What to do - Once the line with "TensorFlow se basa" is found in the entries below, print it and each following line exactly, stopping after the line with "Debido a que"; print nothing else.

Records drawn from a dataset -
::::::::

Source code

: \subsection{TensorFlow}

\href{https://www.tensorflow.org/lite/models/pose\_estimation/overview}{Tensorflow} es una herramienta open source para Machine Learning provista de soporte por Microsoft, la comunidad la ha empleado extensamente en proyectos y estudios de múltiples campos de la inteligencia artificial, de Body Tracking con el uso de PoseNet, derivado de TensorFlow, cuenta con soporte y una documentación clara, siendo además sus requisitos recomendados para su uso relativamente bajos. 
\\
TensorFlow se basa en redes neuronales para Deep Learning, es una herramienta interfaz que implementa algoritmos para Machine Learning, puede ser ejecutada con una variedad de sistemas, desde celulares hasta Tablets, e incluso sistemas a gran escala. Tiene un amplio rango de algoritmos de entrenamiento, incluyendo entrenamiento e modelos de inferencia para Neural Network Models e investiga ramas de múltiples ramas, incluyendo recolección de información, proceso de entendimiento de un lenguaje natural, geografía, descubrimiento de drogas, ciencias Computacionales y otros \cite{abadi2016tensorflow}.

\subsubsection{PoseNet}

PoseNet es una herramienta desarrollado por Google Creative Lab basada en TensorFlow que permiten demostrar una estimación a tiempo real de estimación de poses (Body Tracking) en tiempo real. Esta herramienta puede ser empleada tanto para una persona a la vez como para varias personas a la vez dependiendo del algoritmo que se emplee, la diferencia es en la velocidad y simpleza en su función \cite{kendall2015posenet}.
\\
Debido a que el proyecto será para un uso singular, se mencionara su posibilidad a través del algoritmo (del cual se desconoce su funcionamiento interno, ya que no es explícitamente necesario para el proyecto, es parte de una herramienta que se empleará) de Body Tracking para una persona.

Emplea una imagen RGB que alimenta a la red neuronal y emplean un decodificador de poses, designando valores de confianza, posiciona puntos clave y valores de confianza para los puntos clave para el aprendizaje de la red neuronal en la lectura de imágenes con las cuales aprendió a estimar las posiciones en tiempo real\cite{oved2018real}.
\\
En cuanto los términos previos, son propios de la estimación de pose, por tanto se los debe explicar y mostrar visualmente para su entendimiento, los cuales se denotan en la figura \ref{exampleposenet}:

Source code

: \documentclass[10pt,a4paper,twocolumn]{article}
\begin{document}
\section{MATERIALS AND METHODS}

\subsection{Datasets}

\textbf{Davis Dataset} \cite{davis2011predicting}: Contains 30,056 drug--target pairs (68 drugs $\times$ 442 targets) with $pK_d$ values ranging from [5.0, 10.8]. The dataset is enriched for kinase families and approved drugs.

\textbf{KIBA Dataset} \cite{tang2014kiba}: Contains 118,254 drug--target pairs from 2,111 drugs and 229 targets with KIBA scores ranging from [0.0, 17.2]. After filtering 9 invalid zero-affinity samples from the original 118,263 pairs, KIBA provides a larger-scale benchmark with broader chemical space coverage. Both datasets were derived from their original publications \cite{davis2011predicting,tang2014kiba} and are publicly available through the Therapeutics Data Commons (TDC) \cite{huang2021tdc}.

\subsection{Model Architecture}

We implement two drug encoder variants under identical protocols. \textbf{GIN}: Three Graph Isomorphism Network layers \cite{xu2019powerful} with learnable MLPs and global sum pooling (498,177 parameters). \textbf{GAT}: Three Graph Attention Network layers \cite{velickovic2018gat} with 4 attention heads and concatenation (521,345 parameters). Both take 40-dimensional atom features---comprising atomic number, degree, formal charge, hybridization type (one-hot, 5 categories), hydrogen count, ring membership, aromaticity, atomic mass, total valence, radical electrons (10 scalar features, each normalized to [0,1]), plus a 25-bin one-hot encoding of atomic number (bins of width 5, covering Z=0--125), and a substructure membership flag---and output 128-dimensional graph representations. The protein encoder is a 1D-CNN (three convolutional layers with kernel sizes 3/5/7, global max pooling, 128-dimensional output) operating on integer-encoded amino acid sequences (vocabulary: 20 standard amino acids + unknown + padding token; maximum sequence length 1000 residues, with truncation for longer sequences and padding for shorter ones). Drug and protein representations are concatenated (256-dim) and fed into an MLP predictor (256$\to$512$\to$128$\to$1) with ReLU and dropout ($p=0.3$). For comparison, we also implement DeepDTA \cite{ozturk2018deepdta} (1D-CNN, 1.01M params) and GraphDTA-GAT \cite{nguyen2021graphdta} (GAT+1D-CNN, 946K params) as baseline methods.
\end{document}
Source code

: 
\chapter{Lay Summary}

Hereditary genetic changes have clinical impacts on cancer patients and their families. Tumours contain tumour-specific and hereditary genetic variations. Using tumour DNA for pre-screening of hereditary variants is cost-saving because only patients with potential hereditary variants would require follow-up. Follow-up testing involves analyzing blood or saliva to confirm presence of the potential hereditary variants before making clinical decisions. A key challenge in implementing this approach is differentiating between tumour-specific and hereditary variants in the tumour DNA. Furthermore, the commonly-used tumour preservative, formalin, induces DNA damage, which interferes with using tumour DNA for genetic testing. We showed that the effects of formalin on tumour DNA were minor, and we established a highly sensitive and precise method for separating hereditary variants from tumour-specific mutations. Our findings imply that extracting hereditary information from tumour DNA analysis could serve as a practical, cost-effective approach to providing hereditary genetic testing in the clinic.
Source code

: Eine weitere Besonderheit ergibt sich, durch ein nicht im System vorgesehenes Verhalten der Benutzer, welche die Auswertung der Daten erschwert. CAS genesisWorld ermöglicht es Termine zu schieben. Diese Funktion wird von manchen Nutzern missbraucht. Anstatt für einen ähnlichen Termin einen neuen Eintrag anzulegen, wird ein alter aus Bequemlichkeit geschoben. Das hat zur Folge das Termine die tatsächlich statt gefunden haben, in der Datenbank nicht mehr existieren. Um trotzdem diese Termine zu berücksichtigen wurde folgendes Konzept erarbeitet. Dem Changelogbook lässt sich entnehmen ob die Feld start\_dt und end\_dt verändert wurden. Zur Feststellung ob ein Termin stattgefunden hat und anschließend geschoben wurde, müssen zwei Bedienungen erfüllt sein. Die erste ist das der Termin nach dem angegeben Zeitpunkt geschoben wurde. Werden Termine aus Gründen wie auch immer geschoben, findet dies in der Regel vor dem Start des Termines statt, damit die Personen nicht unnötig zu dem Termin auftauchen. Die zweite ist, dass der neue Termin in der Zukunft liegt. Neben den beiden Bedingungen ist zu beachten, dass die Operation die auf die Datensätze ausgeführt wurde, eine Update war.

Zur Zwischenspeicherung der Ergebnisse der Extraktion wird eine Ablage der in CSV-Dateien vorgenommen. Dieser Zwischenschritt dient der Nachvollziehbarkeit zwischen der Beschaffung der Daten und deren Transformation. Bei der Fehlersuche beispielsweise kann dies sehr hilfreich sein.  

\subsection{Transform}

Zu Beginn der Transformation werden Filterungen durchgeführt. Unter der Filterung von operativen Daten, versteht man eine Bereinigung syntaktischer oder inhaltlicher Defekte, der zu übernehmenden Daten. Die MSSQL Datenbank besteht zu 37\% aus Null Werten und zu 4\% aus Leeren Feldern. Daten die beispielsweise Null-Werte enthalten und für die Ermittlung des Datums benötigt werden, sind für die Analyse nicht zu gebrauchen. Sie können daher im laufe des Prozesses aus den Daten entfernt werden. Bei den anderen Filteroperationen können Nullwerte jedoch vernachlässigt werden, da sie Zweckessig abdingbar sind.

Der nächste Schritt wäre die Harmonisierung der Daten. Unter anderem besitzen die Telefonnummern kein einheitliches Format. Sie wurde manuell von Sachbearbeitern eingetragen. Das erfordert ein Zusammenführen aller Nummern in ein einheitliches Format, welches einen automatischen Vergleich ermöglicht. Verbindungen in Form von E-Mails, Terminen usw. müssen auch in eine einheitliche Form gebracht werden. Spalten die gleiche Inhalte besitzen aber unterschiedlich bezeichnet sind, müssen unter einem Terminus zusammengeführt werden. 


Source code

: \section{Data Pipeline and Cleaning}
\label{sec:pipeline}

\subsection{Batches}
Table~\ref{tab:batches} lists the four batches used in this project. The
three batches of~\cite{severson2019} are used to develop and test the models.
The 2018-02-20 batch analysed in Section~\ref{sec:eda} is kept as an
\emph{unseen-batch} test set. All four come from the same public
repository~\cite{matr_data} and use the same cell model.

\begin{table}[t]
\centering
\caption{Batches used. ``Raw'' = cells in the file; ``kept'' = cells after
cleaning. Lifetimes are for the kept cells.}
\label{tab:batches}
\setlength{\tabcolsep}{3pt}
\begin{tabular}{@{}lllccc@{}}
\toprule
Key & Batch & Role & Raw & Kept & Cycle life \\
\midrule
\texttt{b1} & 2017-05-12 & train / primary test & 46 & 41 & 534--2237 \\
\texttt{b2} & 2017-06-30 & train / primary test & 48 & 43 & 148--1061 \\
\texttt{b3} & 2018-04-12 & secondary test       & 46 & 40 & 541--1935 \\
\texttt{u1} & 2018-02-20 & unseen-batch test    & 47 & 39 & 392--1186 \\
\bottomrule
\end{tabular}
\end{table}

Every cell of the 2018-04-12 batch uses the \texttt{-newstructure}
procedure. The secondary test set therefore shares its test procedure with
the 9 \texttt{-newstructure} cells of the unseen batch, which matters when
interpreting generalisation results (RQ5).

::::::::

Your solution -
TensorFlow se basa en redes neuronales para Deep Learning, es una herramienta interfaz que implementa algoritmos para Machine Learning, puede ser ejecutada con una variedad de sistemas, desde celulares hasta Tablets, e incluso sistemas a gran escala. Tiene un amplio rango de algoritmos de entrenamiento, incluyendo entrenamiento e modelos de inferencia para Neural Network Models e investiga ramas de múltiples ramas, incluyendo recolección de información, proceso de entendimiento de un lenguaje natural, geografía, descubrimiento de drogas, ciencias Computacionales y otros \cite{abadi2016tensorflow}.

\subsubsection{PoseNet}

PoseNet es una herramienta desarrollado por Google Creative Lab basada en TensorFlow que permiten demostrar una estimación a tiempo real de estimación de poses (Body Tracking) en tiempo real. Esta herramienta puede ser empleada tanto para una persona a la vez como para varias personas a la vez dependiendo del algoritmo que se emplee, la diferencia es en la velocidad y simpleza en su función \cite{kendall2015posenet}.
\\
Debido a que el proyecto será para un uso singular, se mencionara su posibilidad a través del algoritmo (del cual se desconoce su funcionamiento interno, ya que no es explícitamente necesario para el proyecto, es parte de una herramienta que se empleará) de Body Tracking para una persona.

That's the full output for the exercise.